→ **TO DO**: From the entries provided below, copy each line that contains the word "iteration".

→ **MATERIAL FOR THE TASK**:
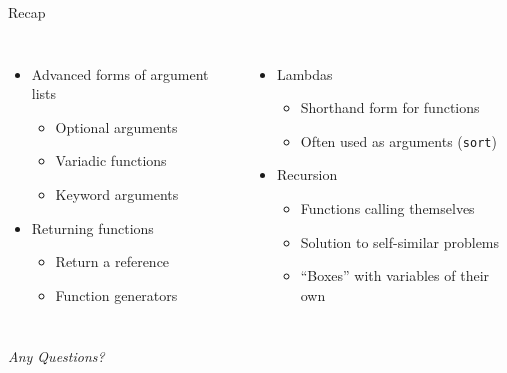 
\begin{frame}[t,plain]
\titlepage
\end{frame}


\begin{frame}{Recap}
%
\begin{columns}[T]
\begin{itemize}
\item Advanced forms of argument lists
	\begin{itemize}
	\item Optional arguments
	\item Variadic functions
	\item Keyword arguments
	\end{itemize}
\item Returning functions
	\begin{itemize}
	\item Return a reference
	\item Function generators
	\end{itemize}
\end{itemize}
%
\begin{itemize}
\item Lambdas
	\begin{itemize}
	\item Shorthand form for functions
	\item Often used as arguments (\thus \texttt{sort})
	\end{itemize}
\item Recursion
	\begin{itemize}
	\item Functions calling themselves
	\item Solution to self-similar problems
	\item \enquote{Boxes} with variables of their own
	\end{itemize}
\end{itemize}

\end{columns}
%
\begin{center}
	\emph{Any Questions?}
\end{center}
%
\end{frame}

---

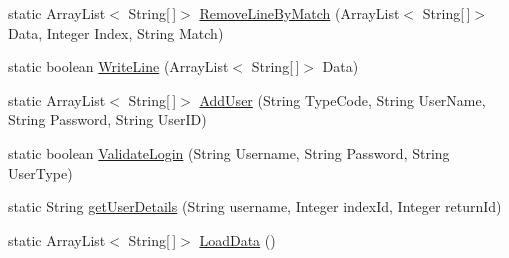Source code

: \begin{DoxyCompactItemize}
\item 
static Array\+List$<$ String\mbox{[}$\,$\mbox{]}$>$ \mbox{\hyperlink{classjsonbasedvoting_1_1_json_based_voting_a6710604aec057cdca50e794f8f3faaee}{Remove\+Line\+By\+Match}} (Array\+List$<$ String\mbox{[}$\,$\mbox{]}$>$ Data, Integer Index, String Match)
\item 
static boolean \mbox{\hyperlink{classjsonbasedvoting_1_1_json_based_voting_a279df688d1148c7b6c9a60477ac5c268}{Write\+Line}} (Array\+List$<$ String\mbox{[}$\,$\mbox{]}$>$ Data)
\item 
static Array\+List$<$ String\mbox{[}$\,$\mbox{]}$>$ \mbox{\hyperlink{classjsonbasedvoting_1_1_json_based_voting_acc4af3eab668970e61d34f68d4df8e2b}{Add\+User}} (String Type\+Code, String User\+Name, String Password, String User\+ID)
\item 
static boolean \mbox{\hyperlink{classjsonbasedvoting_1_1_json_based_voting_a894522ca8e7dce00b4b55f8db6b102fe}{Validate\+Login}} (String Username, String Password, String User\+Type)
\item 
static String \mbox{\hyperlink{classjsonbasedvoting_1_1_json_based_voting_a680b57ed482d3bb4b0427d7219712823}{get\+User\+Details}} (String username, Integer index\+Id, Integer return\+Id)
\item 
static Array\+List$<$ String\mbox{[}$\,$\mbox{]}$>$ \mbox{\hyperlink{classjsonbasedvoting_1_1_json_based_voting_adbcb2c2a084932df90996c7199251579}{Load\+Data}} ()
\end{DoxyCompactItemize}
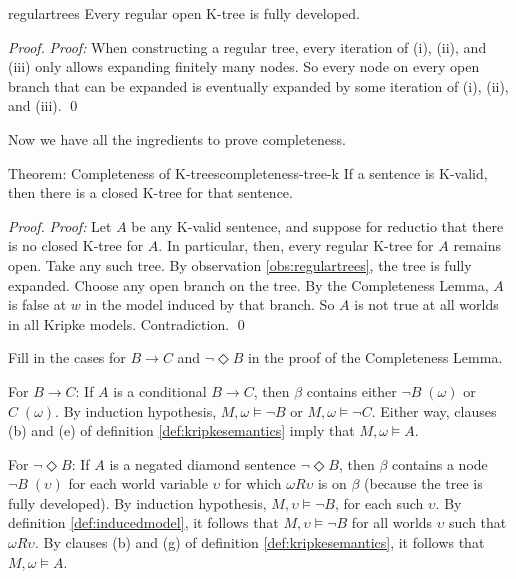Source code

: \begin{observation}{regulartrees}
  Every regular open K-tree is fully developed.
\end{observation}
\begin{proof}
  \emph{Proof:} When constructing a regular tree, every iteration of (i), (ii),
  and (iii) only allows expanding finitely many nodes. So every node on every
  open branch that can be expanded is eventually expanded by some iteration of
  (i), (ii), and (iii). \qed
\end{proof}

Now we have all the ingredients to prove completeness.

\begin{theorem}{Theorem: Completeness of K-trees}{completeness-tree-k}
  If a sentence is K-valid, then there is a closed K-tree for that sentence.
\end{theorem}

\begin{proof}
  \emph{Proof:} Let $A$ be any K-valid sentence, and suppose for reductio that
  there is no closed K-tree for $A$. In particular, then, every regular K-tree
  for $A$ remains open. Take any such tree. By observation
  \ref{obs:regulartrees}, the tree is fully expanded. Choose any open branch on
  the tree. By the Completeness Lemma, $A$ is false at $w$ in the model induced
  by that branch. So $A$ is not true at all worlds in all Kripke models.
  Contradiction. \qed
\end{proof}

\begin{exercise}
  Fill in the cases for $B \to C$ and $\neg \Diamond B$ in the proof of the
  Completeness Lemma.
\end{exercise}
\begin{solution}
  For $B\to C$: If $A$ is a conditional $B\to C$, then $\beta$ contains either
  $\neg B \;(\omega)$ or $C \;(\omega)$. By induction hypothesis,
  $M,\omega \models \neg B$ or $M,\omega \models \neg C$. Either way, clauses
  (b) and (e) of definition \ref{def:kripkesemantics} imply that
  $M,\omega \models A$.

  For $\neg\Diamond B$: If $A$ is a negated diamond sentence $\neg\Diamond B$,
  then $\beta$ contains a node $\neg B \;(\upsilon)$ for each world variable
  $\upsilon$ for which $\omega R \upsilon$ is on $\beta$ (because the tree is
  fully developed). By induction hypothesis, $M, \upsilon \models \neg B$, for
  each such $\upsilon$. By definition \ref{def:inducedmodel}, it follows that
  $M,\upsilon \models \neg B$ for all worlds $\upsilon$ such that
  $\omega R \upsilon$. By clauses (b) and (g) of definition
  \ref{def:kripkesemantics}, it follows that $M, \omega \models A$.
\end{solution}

→ **ANSWER**:
  \emph{Proof:} When constructing a regular tree, every iteration of (i), (ii),
  open branch that can be expanded is eventually expanded by some iteration of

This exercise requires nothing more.